Les États-Unis ont riposté en exigeant que la Deutsche Bank, mal en point, paye une amende de 14 milliards de dollars pour son rôle dans la crise financière de 2008, un geste qu’un haut responsable allemand a décrit comme « ayant les caractéristiques d’une guerre économique ». Ces tensions économiques ont été associées à des initiatives pour transformer l’Union européenne en une alliance militaire pour compléter, voire remplacer, l’OTAN dominée par les États-Unis.

Les provocations militaires constantes des États-Unis contre la Russie, y compris le coup d’État de 2014 en Ukraine, la pression pour un changement de régime en Syrie, et le renforcement de l’OTAN à la frontière russe, visent à créer une atmosphère de crise au sein de laquelle les pays d’Europe occidentale, face à la perspective de représailles militaires par la Russie, restent soudés à l’alliance militaire et économique avec les États-Unis.

Tout laisse à croire que l’escalade militaire contre la Russie va s’intensifier au cours du prochain gouvernement. S’exprimant avec une candeur inhabituelle, le Washington Post a rapporté jeudi que, « Les républicains et les démocrates qui fournissent l’élite de la politique étrangère préparent le terrain d’une politique étrangère américaine plus affirmée, à travers une série de rapports formulés par des responsables qui sont susceptibles de jouer des rôles principaux dans une possible Maison Blanche de Clinton ».

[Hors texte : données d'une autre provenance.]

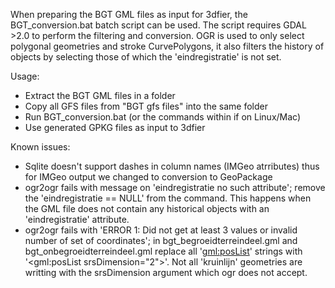 When preparing the BGT GML files as input for 3dfier, the BGT_conversion.bat batch script can be used. 
The script requires GDAL >2.0 to perform the filtering and conversion.
OGR is used to only select polygonal geometries and stroke CurvePolygons, it also filters the history of objects by selecting those of which the 'eindregistratie' is not set.

Usage:
- Extract the BGT GML files in a folder
- Copy all GFS files from "BGT gfs files" into the same folder
- Run BGT_conversion.bat (or the commands within if on Linux/Mac)
- Use generated GPKG files as input to 3dfier

Known issues:
* Sqlite doesn't support dashes in column names (IMGeo atrributes) thus for IMGeo output we changed to conversion to GeoPackage
* ogr2ogr fails with message on 'eindregistratie no such attribute'; remove the 'eindregistratie == NULL' from the command. This happens when the GML file does not contain any historical objects with an 'eindregistratie' attribute.
* ogr2ogr fails with 'ERROR 1: Did not get at least 3 values or invalid number of set of coordinates'; in bgt_begroeidterreindeel.gml and bgt_onbegroeidterreindeel.gml replace all '<gml:posList>' strings with '<gml:posList srsDimension="2">'. Not all 'kruinlijn' geometries are writting with the srsDimension argument which ogr does not accept.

Le Post a noté que « la nature bipartisane des recommandations récentes, survenant à un moment où le pays n’a jamais été aussi polarisé, reflète un consensus remarquable parmi l’élite de la politique étrangère » pour l’escalade des États-Unis contre la Russie et la Syrie.

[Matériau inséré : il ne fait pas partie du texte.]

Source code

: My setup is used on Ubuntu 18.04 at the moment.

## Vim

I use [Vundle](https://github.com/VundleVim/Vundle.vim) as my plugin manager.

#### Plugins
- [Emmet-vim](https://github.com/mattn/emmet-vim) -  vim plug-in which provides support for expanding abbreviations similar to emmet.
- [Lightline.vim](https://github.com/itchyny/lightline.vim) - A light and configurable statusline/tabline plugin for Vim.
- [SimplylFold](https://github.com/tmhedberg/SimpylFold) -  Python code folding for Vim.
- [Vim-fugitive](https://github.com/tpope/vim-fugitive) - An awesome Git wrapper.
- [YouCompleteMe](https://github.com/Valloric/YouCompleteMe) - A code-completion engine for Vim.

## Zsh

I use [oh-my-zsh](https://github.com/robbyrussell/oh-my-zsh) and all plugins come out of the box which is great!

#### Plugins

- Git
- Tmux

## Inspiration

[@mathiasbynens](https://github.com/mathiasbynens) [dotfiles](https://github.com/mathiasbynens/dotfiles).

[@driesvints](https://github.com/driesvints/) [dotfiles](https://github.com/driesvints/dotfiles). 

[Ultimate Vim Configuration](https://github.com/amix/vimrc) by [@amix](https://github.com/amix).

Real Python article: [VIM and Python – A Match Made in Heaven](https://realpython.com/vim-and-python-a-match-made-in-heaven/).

Ces développements représentent le plus grand danger pour la civilisation humaine depuis la fin de la guerre froide. Au cours du dernier mois, la Russie a réagi à l’escalade des États-Unis non seulement en menaçant directement d’abattre des avions de guerre américains, mais aussi par le transfert des missiles à capacité nucléaire à Kaliningrad, son enclave occidentale, menaçant directement les pays d’Europe de l’Est.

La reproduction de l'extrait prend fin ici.